### EXTRACTED RECORDS:
*** Block opens ***

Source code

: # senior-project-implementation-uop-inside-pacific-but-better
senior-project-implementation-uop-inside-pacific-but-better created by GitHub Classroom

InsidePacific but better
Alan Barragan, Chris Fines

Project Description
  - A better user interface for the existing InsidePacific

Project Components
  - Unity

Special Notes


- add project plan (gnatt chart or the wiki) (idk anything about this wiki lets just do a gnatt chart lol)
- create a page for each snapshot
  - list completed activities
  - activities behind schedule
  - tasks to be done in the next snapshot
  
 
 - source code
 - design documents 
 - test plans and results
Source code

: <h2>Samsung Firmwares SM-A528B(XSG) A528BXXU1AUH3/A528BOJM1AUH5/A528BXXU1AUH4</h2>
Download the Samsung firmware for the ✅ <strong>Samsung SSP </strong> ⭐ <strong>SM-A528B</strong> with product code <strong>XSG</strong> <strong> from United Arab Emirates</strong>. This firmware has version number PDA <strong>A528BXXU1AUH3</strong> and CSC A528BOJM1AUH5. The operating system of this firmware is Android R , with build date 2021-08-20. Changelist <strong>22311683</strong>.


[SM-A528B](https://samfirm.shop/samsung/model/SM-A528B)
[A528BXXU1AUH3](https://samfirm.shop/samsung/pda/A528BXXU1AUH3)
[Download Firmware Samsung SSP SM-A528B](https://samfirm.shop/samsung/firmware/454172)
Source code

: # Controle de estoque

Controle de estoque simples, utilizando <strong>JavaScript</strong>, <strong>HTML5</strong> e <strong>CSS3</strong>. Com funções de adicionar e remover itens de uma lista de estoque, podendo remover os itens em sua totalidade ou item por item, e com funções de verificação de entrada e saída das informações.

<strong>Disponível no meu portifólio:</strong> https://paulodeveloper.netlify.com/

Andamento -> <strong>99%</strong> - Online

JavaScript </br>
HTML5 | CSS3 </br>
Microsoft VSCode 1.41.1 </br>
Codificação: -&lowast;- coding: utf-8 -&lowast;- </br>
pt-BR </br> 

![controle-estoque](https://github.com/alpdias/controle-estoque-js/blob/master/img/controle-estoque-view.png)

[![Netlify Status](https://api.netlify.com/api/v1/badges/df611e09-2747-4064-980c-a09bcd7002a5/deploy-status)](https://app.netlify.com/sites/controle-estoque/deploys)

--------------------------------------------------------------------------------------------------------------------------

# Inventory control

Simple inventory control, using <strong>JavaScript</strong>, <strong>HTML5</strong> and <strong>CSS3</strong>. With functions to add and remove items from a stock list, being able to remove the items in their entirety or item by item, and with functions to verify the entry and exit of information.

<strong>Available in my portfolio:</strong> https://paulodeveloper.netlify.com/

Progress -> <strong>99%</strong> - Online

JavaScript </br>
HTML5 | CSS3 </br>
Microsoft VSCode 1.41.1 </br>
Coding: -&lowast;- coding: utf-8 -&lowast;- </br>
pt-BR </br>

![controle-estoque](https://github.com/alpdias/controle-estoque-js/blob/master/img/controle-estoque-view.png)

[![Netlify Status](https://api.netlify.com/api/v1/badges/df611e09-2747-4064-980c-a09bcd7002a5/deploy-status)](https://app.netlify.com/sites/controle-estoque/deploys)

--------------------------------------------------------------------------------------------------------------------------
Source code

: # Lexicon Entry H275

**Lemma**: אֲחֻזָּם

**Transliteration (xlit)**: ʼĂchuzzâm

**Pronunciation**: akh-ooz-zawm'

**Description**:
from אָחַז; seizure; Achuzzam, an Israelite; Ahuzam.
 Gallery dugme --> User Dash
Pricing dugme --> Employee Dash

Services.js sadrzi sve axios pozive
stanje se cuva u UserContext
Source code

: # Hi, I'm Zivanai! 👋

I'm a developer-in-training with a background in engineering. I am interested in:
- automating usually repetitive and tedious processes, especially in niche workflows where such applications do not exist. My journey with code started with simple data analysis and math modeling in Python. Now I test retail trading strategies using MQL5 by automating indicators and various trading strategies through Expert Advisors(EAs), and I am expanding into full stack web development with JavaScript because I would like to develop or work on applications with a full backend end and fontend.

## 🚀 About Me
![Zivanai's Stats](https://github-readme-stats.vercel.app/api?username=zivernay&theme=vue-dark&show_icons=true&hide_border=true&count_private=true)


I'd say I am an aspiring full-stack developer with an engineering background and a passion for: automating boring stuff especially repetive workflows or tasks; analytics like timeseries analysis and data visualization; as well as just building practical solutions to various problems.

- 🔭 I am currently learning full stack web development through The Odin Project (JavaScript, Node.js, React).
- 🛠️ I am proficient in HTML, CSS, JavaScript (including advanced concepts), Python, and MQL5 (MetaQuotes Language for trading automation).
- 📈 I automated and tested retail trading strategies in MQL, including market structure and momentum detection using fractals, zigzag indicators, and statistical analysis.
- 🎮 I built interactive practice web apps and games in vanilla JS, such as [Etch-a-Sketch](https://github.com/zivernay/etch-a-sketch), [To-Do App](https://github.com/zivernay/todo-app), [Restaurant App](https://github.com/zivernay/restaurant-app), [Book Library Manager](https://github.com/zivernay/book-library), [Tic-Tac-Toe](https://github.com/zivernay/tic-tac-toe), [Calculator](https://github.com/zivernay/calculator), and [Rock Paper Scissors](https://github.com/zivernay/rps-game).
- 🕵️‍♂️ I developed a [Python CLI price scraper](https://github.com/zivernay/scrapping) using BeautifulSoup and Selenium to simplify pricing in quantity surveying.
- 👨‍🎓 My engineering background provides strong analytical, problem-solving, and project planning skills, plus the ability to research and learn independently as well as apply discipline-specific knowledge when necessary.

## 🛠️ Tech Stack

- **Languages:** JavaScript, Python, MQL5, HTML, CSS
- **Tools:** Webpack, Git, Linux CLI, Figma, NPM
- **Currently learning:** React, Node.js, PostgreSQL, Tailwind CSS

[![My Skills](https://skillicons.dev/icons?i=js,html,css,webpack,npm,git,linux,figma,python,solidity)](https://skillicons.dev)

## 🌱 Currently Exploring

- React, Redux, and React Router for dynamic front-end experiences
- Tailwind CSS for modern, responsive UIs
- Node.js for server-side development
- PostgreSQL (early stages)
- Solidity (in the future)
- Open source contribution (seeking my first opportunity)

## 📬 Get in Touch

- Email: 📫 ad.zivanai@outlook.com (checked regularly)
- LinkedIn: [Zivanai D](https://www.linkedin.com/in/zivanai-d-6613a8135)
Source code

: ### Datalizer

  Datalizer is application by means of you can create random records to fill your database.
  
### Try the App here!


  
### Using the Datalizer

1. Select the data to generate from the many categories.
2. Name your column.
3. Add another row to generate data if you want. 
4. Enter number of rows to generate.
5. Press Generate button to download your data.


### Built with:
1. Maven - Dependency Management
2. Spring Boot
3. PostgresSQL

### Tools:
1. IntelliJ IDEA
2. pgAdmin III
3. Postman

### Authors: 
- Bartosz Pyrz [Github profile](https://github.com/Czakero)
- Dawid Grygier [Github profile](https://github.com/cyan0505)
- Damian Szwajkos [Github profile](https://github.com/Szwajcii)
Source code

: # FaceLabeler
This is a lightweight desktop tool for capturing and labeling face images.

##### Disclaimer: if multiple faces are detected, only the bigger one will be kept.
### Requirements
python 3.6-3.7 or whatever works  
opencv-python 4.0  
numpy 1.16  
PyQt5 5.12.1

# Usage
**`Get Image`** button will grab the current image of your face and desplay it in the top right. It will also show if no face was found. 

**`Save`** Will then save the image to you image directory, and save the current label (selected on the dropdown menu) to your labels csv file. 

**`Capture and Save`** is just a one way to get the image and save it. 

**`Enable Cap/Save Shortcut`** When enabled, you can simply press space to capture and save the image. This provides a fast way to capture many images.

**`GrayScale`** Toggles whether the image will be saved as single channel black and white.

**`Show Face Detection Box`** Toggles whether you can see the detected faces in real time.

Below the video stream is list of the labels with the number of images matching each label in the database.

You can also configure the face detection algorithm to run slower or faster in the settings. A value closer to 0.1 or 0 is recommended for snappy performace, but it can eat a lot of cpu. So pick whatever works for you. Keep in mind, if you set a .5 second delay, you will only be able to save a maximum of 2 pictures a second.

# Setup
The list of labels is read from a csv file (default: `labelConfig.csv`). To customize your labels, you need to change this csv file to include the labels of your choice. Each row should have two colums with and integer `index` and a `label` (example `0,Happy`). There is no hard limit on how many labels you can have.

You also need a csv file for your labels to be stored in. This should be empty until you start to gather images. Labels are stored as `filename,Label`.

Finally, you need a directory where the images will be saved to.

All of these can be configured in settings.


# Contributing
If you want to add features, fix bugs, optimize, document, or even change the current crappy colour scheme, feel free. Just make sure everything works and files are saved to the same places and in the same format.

*** Block closes ***

### WHAT IS EXPECTED:
Word for word, restate the lines of the listing above starting at the line with "I'm Zivanai! 👋" and ending at the line with "- 📈 I automated", and nothing outside them.

### SOLUTION:
: # Hi, I'm Zivanai! 👋

I'm a developer-in-training with a background in engineering. I am interested in:
- automating usually repetitive and tedious processes, especially in niche workflows where such applications do not exist. My journey with code started with simple data analysis and math modeling in Python. Now I test retail trading strategies using MQL5 by automating indicators and various trading strategies through Expert Advisors(EAs), and I am expanding into full stack web development with JavaScript because I would like to develop or work on applications with a full backend end and fontend.

## 🚀 About Me
![Zivanai's Stats](https://github-readme-stats.vercel.app/api?username=zivernay&theme=vue-dark&show_icons=true&hide_border=true&count_private=true)


I'd say I am an aspiring full-stack developer with an engineering background and a passion for: automating boring stuff especially repetive workflows or tasks; analytics like timeseries analysis and data visualization; as well as just building practical solutions to various problems.

- 🔭 I am currently learning full stack web development through The Odin Project (JavaScript, Node.js, React).
- 🛠️ I am proficient in HTML, CSS, JavaScript (including advanced concepts), Python, and MQL5 (MetaQuotes Language for trading automation).
- 📈 I automated and tested retail trading strategies in MQL, including market structure and momentum detection using fractals, zigzag indicators, and statistical analysis.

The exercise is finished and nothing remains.